How I drill holes with my xcarve

Hey guys!

Its not common to drill things with the xcarve because of the spindle speed (learned that one right here on the forum). However I have found a way to drill them. I grabbed some bits from some PCB drilling that I was doing at one point. I thought they might work because I used them to drill the PCB at about 10K RPM on a dremel drillpress.

http://drillbitsunlimited.com/Default.aspx

Is the guys page. You can get 5 packs of bits or 10 packs (larger combo sets as well). He has new(ish) and resharpened bits. They are from military pcb drilling. So they cycle through them quicker because of the need for higher quality cuts and tighter tolerances not to mention mess ups are expensive.

Here are some holes I drilled at 20in/min probably 7ish on the speed dial on the dewalt.

I will eventually get one of his 100 bit sets again. I used to have one but I sent it on with a friend when they moved and took the PCB drilling equipment with them.

-Zack-

Looks great! This isn’t for a custom mechanical keyboard is it? :smiley:

It most definitely is! 60% Low Profile Case

Awesome! I had started a build thread a while ago here (https://geekhack.org/index.php?topic=69919.msg1687782#msg1687782), but I haven’t made much progress on it since. I was waiting for my X-Carve to make it in, but know I’ve been caught up in other projects.
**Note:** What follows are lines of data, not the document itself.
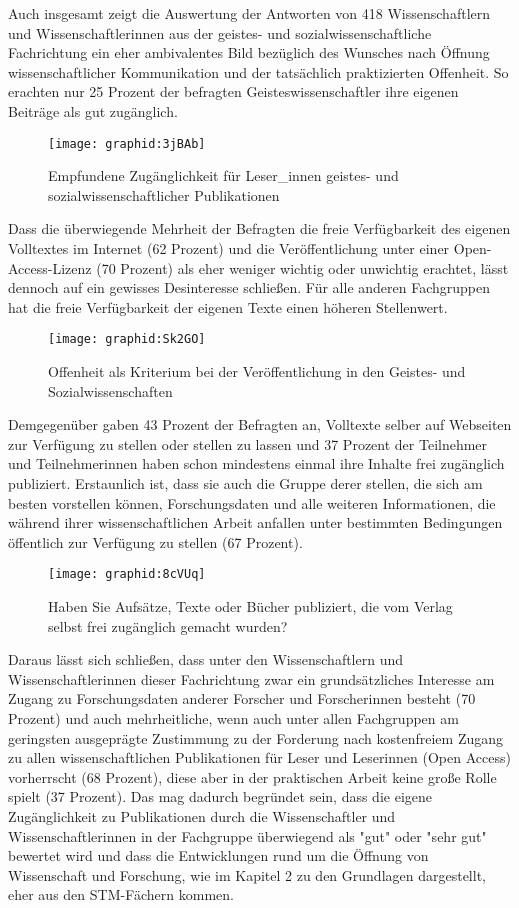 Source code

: Auch insgesamt zeigt die Auswertung der Antworten von 418 Wissenschaftlern und Wissenschaftlerinnen aus der geistes- und sozialwissenschaftliche Fachrichtung ein eher ambivalentes Bild bezüglich des Wunsches nach Öffnung wissenschaftlicher Kommunikation und der tatsächlich praktizierten Offenheit. So erachten nur 25 Prozent der befragten Geisteswissenschaftler ihre eigenen Beiträge als gut zugänglich.

\begin{figure}[h!]
\texttt{[image: graphid:3jBAb]}
\caption{Empfundene Zugänglichkeit für Leser_innen geistes- und sozialwissenschaftlicher Publikationen}
\end{figure}

Dass die überwiegende Mehrheit der Befragten die freie Verfügbarkeit des eigenen Volltextes im Internet (62 Prozent) und die Veröffentlichung unter einer Open-Access-Lizenz (70 Prozent) als eher weniger wichtig oder unwichtig erachtet, lässt dennoch auf ein gewisses Desinteresse schließen. Für alle anderen Fachgruppen hat die freie Verfügbarkeit der eigenen Texte einen höheren Stellenwert.

\begin{figure}[h!]
\texttt{[image: graphid:Sk2GO]}
\caption{Offenheit als Kriterium bei der Veröffentlichung in den Geistes- und Sozialwissenschaften}
\end{figure}

Demgegenüber gaben 43 Prozent der Befragten an, Volltexte selber auf Webseiten zur Verfügung zu stellen oder stellen zu lassen und 37 Prozent der Teilnehmer und Teilnehmerinnen haben schon mindestens einmal ihre Inhalte frei zugänglich publiziert. Erstaunlich ist, dass sie auch die Gruppe derer stellen, die sich am besten vorstellen können, Forschungsdaten und alle weiteren Informationen, die während ihrer wissenschaftlichen Arbeit anfallen unter bestimmten Bedingungen öffentlich zur Verfügung zu stellen (67 Prozent).

\begin{figure}[h!]
\texttt{[image: graphid:8cVUq]}
\caption{Haben Sie Aufsätze, Texte oder Bücher publiziert, die vom Verlag selbst frei zugänglich gemacht wurden?}
\end{figure}

Daraus lässt sich schließen, dass unter den Wissenschaftlern und Wissenschaftlerinnen dieser Fachrichtung zwar ein grundsätzliches Interesse am Zugang zu Forschungsdaten anderer Forscher und Forscherinnen besteht (70 Prozent) und auch mehrheitliche, wenn auch unter allen Fachgruppen am geringsten ausgeprägte Zustimmung zu der Forderung nach kostenfreiem Zugang zu allen wissenschaftlichen Publikationen für Leser und Leserinnen (Open Access) vorherrscht (68 Prozent), diese aber in der praktischen Arbeit keine große Rolle spielt (37 Prozent). Das mag dadurch begründet sein, dass die eigene Zugänglichkeit zu Publikationen durch die Wissenschaftler und Wissenschaftlerinnen in der Fachgruppe überwiegend als "gut" oder "sehr gut" bewertet wird und dass die Entwicklungen rund um die Öffnung von Wissenschaft und Forschung, wie im Kapitel 2 zu den Grundlagen dargestellt, eher aus den STM-Fächern kommen.

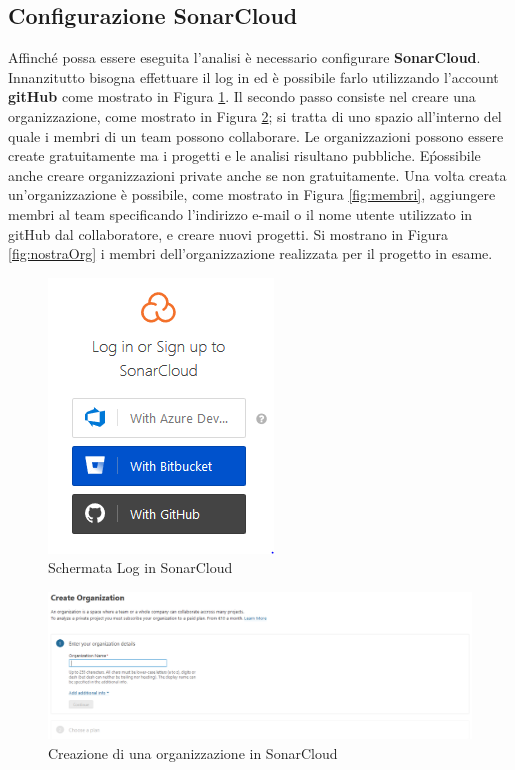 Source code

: \subsection{Configurazione SonarCloud}
Affinché possa essere eseguita l'analisi è necessario configurare \textbf{SonarCloud}. Innanzitutto bisogna effettuare il log in ed è possibile farlo utilizzando l'account \textbf{gitHub} come mostrato in Figura \ref{fig:login}. Il secondo passo consiste nel creare una organizzazione, come mostrato in Figura \ref{fig:organizzazione}; si tratta di uno spazio all'interno del quale i membri di un team possono collaborare. Le organizzazioni possono essere create gratuitamente ma i progetti e le analisi risultano pubbliche. E\' possibile anche creare organizzazioni private anche se non gratuitamente. Una volta creata un'organizzazione è possibile, come mostrato in Figura \ref{fig:membri}, aggiungere membri al team specificando l'indirizzo e-mail o il nome utente utilizzato in gitHub dal collaboratore, e creare nuovi progetti. Si mostrano in Figura \ref{fig:nostraOrg} i membri dell'organizzazione realizzata per il progetto in esame.
\begin{figure}[htbp]
	\centering
	\includegraphics[scale=0.5, trim = 0cm 0cm 0cm 0cm, clip=true]{figSonarCloud/figLogInSonar.PNG}
	\caption{Schermata Log in SonarCloud}
	\label{fig:login}
\end{figure}

\begin{figure}[htbp]
	\centering
	\includegraphics[scale=0.5, trim = 0cm 0cm 0cm 0cm, clip=true]{figSonarCloud/organizzazione.PNG}
	\caption{Creazione di una organizzazione in SonarCloud}
	\label{fig:organizzazione}
\end{figure}

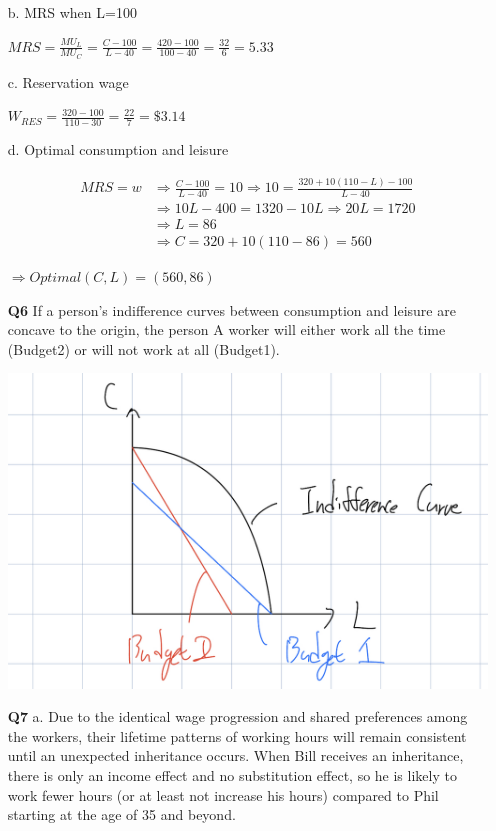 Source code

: \documentclass[12pt]{article}
\begin{document}
\begin{enumerate}
    b. MRS when L=100

    $MRS = \frac{MU_L}{MU_C} = \frac{C - 100}{L-40} = \frac{420 - 100}{100 - 40} = \frac{32}{6} = 5.33$

    c. Reservation wage

    $W_{RES} = \frac{320 - 100}{110-30} = \frac{22}{7} = \$3.14$

    d. Optimal consumption and leisure

    \begin{align*}
            MRS = w &\Rightarrow \frac{C - 100}{L - 40} = 10 \Rightarrow 10 = \frac{320 + 10(110 - L) -100}{L - 40}\\ &\Rightarrow 10L - 400 = 1320 - 10L \Rightarrow 20L = 1720\\
            &\Rightarrow L = 86\\
            &\Rightarrow C = 320 + 10(110 - 86) = 560
    \end{align*}

    $\Rightarrow Optimal (C,L) = (560, 86)$

    \item[\textbf{Q6}] 
    If a person's indifference curves between consumption and leisure are concave to the origin, the person A worker will either work all the time (Budget2) or will not work at all (Budget1). 

    \includegraphics[width=0.75\linewidth]{IMG_6025608848EA-1.jpeg}
        
    \item[\textbf{Q7}] 
    a. Due to the identical wage progression and shared preferences among the workers, their lifetime patterns of working hours will remain consistent until an unexpected inheritance occurs. When Bill receives an inheritance, there is only an income effect and no substitution effect, so he is likely to work fewer hours (or at least not increase his hours) compared to Phil starting at the age of 35 and beyond.


\end{enumerate}
\end{document}
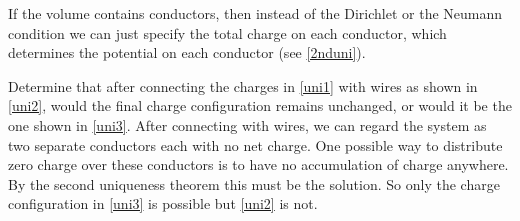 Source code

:\documentclass[english,a4paper,12pt]{report}
\begin{document}
If the volume contains conductors, then instead of the Dirichlet or the Neumann condition we can just specify the total charge on each conductor, which determines the potential on each conductor (see \cref{2nduni}). 




{Determine that after connecting the charges in \cref{uni1} with wires as shown in \cref{uni2}, would the final charge configuration remains unchanged, or would it be the one shown in \cref{uni3}.}
{After connecting with wires, we can regard the system as two separate conductors each with no net charge. One possible way to distribute zero charge over these conductors is to have no accumulation of charge anywhere. By the second uniqueness theorem this must be the solution. So only the charge configuration in \cref{uni3} is possible but \cref{uni2} is not. 
} 
\end{document}
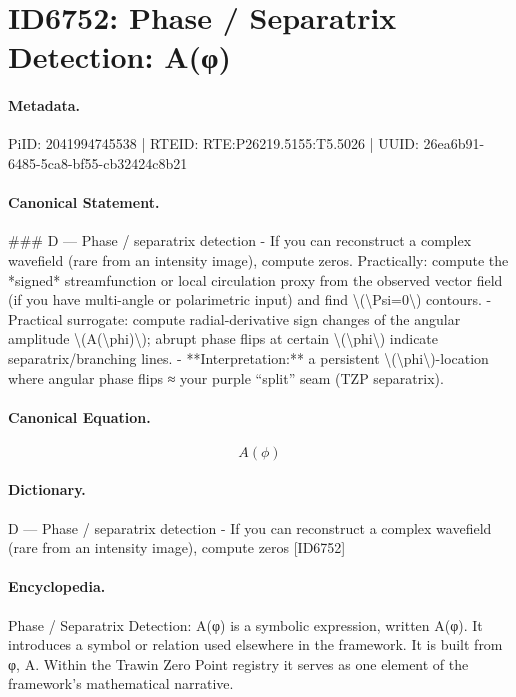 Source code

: \section*{ID6752: Phase / Separatrix Detection: A(φ)}
\paragraph{Metadata.}
PiID: 2041994745538 | RTEID: RTE:P26219.5155:T5.5026 | UUID: 26ea6b91-6485-5ca8-bf55-cb32424c8b21

\paragraph{Canonical Statement.}
\#\#\# D — Phase / separatrix detection - If you can reconstruct a complex wavefield (rare from an intensity image), compute zeros. Practically: compute the *signed* streamfunction or local circulation proxy from the observed vector field (if you have multi-angle or polarimetric input) and find \textbackslash{}(\textbackslash{}Psi=0\textbackslash{}) contours. - Practical surrogate: compute radial-derivative sign changes of the angular amplitude \textbackslash{}(A(\textbackslash{}phi)\textbackslash{}); abrupt phase flips at certain \textbackslash{}(\textbackslash{}phi\textbackslash{}) indicate separatrix/branching lines. - **Interpretation:** a persistent \textbackslash{}(\textbackslash{}phi\textbackslash{})-location where angular phase flips ≈ your purple “split” seam (TZP separatrix).

\paragraph{Canonical Equation.}
\[
A(\phi)
\]

\paragraph{Dictionary.}
D — Phase / separatrix detection - If you can reconstruct a complex wavefield (rare from an intensity image), compute zeros [ID6752]

\paragraph{Encyclopedia.}
Phase / Separatrix Detection: A(φ) is a symbolic expression, written A(φ). It introduces a symbol or relation used elsewhere in the framework. It is built from φ, A. Within the Trawin Zero Point registry it serves as one element of the framework's mathematical narrative.

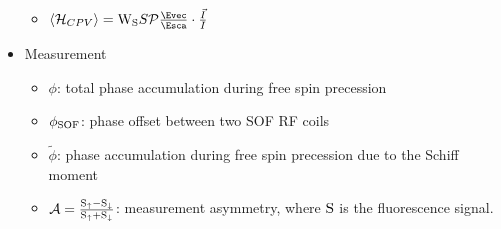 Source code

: \begin{itemize}
\begin{itemize}
        \item $\left\langle \mathcal{H}_{CPV} \right\rangle = {\rm W}_{\rm S} S \mathcal{P} \frac{\Evec}{\Esca}\cdot\frac{\vec{I}}{I}$
    \end{itemize}
    \item Measurement
    \begin{itemize}
        \item $\phi$: total phase accumulation during free spin precession
        \item $\phi_{\rm SOF}$: phase offset between two SOF RF coils
        \item $\widetilde{\phi}$: phase accumulation during free spin precession due to the Schiff moment
        \item $\mathcal{A} = \frac{{\rm S}_\uparrow - {\rm S}_\downarrow}{{\rm S}_\uparrow + {\rm S}_\downarrow}$: measurement asymmetry, where ${\rm S}$ is the fluorescence signal.
    \end{itemize}
\end{itemize}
I was debating going for a 60% board, but thought i might try my hand at something crazy!

How are you making you switch plate? I just skimmed though you geekhack post, so sorry if it was in there. Also good choice on the Gaetron Blues! I bought some during the group buy as well as some browns. Unfortunately I actually wanted Cherry MX Clears, so I’m hoping to trade my 70 Gateron Browns straight across for some MX Clears, not usre if that’s a reasonable deal though.

Keep it up!

Unfortunately I purchased my plate through a group buy ran by Leandren. If you could order the correct thickness plate it should be easy enough to cut on an xcarve technically. It’s only supposed to be about .06" thick according to the MX datasheet. I was working on a separate case for a bit that I will eventually go back to. Its another 60% but its a case hollowed out from the bottom and then would just have a bottom plate to cover the cavity. I would then just handwire the board to a teensy. This was going to be for a work keyboard. I didn’t want to invest too much because I work in a steel mill which means everything is dirty all the time. Plus the handwiring will allow me to replace switches and blow out dirt much easier. The MX only has the clasps on two sides. This means that you could just mill channels in the wood on the bottom so that the channels make the top wood .06" thick and the rest can be whatever size you want. This provides stability and allows the switches to click into place.

You may be able to find someone to trade. Possibly add money to make it a deal. I just know that the gaterons can be a bit cheaper than MX’s so thats where it might end up getting you. You could always sell them and then just outright buy some clears.

If I was going to machine the plate on the X-Carve I was thinking of using aluminium, probably a bit thicker and then milling pokects so that the place where the switch clips in it woul be the correct thickness.

Ya, I was wasn’t sure what the value of the Gaterons went too after the group buy, I though I saw them at about the same price as Cherrys, but that was a while ago.